So that’s it, the 44th parliament is done and dusted, apart from some Senate estimates hearings being held today. The Prime Minister is off to visit Sir Peter Cosgrove (don’t forget the knighthood), most likely on Sunday, to finally launch the double dissolution election he promised back in March in a move hailed by many of the political cognoscenti as a bold and brilliant decision.
At this point, however, it’s not looking too flash. The government is trailing Labor — not by much, certainly not by any insurmountable amount, and it has plenty of time, but it’s not where the Coalition or the rest of us, or even Labor, thought they’d be even a couple of months ago. Appropriately, yesterday turned into a debacle for the government when first Morrison and then Turnbull struggled with the corporate tax cut costing. As Tony Burke pointedly observed in the opposition’s censure motion later in the day, not knowing the cost of every line in the budget was understandable, but it was inexplicable that they wouldn’t know the cost of their budget centrepiece.
It’s a similar story to that of the Parliament as a whole. Tony Abbott was elected in 2013 in a near-landslide by voters sick of the Rudd-Gillard circus and thirsting for the kind of adult, no-surprises government Abbott promised. Abbott, briefly, was scoring good approval ratings. But he buggered it up. Time and time again he made mistakes, often really basic mistakes, and frittered away electoral goodwill, until the electorate came to loathe Abbott and hanker for his removal. Never before had a prime minister been given such an opportunity and squandered it so badly.
And now, Malcolm Turnbull faces the same test. He, too, had it all — or if not all, then a solid chunk of it. Yes, the expectations of him were so high that they were always bound to be disappointed. But nothing summed up the period around his ascension better than the reaction of one Labor MP, who said about Turnbull’s impact on his party’s electoral prospects “we’re fucked, but it’s good for the country”. However, he too has squandered the goodwill and political capital he began with. He too has made basic errors. Perhaps it’s the job. John Howard had a rotten first term, but he survived to make a reasonable fist of the job. Since then, we haven’t had a PM who’s been in the Lodge long enough to learn from their mistakes about doing one of the toughest jobs in the country.

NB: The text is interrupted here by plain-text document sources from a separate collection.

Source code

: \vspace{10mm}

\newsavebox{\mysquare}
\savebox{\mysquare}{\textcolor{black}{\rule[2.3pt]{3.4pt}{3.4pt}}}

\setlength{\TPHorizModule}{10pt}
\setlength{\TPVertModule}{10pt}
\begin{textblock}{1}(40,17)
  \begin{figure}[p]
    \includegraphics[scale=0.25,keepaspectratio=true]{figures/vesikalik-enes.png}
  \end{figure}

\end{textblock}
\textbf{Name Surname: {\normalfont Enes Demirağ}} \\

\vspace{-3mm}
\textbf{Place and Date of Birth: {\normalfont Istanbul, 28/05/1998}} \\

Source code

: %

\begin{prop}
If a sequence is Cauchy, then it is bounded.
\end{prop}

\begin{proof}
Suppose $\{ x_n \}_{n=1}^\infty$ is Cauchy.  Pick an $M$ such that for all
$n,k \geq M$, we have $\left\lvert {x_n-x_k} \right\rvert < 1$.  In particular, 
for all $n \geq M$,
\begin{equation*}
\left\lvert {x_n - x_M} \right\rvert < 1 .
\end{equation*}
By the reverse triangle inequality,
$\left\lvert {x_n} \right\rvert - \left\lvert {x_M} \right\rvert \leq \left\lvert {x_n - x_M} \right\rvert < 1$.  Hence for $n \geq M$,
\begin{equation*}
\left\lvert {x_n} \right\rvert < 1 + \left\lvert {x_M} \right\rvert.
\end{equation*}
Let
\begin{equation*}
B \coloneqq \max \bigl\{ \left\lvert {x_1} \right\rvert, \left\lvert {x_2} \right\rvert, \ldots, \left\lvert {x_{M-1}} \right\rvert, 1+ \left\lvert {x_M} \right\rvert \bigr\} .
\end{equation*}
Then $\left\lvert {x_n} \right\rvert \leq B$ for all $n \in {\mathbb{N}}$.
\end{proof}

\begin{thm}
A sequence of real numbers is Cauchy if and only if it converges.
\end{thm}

But part of it comes down to Labor. “We’ve learned the hard lessons of the past,” Shorten said last night. Unlike Labor every term since Kim Beazley led them to defeat in 2001, they’ve stuck behind their leader, if only narrowly. And Shorten made the right call when Turnbull became prime minister — he wasn’t going to be able to compete with politics’ most eloquent and charismatic figure, so the best option was to concentrate on policy. The result has skewed the whole political environment away from what the Coalition has wanted to talk about — particularly union corruption and innovation — towards what Labor wants to talk about: tax fairness, multinational tax avoidance, the rich rorting super tax concessions.
The result is that the government emerges from budget week and into the campaign proper without having been able to fully exploit its incumbency or control the political agenda. And Malcolm Turnbull has never led his party into an election, and Scott Morrison has never taken the Treasury portfolio into one. Shorten is also an election neophyte, but he has Chris Bowen by his side, a man who nails his key messages with Waleed Aly-like efficiency while Morrison can look lost and incapable of uttering anything beyond cliches.
The sense in Canberra is that Turnbull will sneak home and emerge as a better prime minister once he has a mandate. But he has consistently disappointed expectations as leader, and may yet do so again. And remember, a Shorten government isn’t the only alternative. Think about a Turnbull minority government, or one with a tiny majority, subject to threat of defection by disgruntled MPs — and the disproportionate influence such MPs might end up having.
It should be a fascinating election. And Crikey will be covering the start on the weekend.